AT Hopkins' Spring Fair, April redeems itself for past cruelty

April 19, 1993|By Greg Tasker | Greg Tasker,Staff Writer

As the curtain fell on Johns Hopkins University's annual spring fair yesterday, organizers heralded the weekend return of a seldom seen player: Sunshine.

"It's so hectic out there -- that makes me feel good," said Bruce King-Shey, one of the fair's organizers. "This makes up for Friday when we had to cancel [the fair]. I'm really happy to see these kinds of crowds and this kind of weather.

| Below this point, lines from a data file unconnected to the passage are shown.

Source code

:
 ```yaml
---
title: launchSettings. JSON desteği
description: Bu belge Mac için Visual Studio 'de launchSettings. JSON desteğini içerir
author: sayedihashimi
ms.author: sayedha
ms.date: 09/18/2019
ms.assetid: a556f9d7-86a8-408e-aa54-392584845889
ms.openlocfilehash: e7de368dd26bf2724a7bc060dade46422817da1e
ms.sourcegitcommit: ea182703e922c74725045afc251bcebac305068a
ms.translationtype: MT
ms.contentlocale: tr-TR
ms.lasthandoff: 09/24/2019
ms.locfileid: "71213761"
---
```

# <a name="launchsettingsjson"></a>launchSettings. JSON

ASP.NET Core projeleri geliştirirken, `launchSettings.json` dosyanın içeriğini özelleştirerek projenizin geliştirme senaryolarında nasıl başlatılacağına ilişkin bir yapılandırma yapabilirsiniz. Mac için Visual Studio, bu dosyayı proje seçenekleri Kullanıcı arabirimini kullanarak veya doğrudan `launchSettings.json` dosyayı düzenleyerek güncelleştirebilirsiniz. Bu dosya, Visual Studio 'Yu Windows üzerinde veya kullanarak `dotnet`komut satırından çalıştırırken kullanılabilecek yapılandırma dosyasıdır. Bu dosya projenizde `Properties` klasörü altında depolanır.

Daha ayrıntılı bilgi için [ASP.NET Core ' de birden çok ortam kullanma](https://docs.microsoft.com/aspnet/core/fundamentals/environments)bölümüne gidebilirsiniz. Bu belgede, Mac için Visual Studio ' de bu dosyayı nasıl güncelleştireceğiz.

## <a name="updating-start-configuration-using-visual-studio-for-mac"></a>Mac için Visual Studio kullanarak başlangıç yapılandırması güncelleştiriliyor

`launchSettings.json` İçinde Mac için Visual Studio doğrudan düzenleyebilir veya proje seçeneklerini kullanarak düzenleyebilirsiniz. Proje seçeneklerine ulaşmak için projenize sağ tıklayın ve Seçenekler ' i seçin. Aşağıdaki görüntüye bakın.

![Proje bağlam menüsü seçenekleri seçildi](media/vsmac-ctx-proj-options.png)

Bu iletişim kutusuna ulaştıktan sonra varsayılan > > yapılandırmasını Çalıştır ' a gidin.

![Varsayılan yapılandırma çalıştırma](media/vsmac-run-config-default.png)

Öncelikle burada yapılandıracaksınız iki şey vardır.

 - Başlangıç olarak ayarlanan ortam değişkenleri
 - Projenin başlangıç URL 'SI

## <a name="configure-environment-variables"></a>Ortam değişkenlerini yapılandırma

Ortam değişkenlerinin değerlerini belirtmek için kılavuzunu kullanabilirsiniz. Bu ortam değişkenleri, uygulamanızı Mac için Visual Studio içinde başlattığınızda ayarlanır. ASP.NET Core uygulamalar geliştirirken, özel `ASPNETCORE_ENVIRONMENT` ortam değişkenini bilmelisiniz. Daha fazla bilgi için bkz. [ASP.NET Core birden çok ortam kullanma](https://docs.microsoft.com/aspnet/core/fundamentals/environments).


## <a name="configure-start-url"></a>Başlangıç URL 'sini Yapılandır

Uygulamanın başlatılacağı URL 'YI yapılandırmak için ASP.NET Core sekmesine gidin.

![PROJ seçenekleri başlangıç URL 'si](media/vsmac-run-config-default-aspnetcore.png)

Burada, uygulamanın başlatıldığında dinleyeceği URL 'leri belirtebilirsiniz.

It's great."

Sunday's 60-degree-plus temperatures and sunny skies boosted weekend attendance at the Homewood campus, where students have organized fairs since the 1970s, to about 70,000, organizers said.

The fairs showcase Johns Hopkins and the surrounding community. "It's a good way to bring people together," said Mr. King-Shey, an engineering student.

Rain and thunderstorms caused organizers to cancel the fair Friday, shortly after opening ceremonies. Mr. King-Shey said it has not been unusual for fair organizers to cancel one or more days because of bad weather in recent years. "We've been rained out for years," he said.

"Hollywood '93" was the theme this year, and students decorated the campus with palm trees, life-size Oscars and caricatures of Elvis and movie stars. Walkways were renamed "Sunset Boulevard," "Rodeo Drive" and "Vine Street."

Fairgoers could step into a "make your own video" booth or pose for glamorous pictures. "Waldo" roamed the crowded campus, the Village People sang disco and at least one vendor claimed to have seen actress Kathleen Turner -- who is in town to play the lead role in the new John Waters movie, "Serial Mom."

Themes change yearly, but the fair remains traditional at its core -- foods ethnic and ordinary, arts and crafts sales, and brochures and pamphlets of nonprofit organizations that run the gamut of political, social and vegetarian concerns.

"Many things stay the same," said Brian K. Choi, one of the fair's organizers. "We have the traditional handcrafted arts. We don't have anybody peddling rubber dogs from China."

Whether they were selling T-shirts, jewelry or fried dough, vendors welcomed the weather.

"This always get rained out," said John Koutoufaris, a Greek food vendor. "But today has been pretty good. This year has been better than the year before."

Kathy Higginbottom has been subject to all types of weather since she began selling fried dough there several years ago.

"Typically, we have rain, snow or sleet. It's just that time of the year. I remember one year I came here, it snowed in the morning, turned to sleet and then rained. About four o'clock the sun came out."

Many fair goers return every year -- no matter what the weather.

"It's one of the few social gatherings where you can see all kinds of people from different walks of life," said Ted Levin, an environmental well driller from Baltimore who has visited the fair since he was a kid.

"Sunday has been a tradition for rain," the 27-year-old said. "But today I see a lot of life here. You can't beat it. It's a great place to take the family."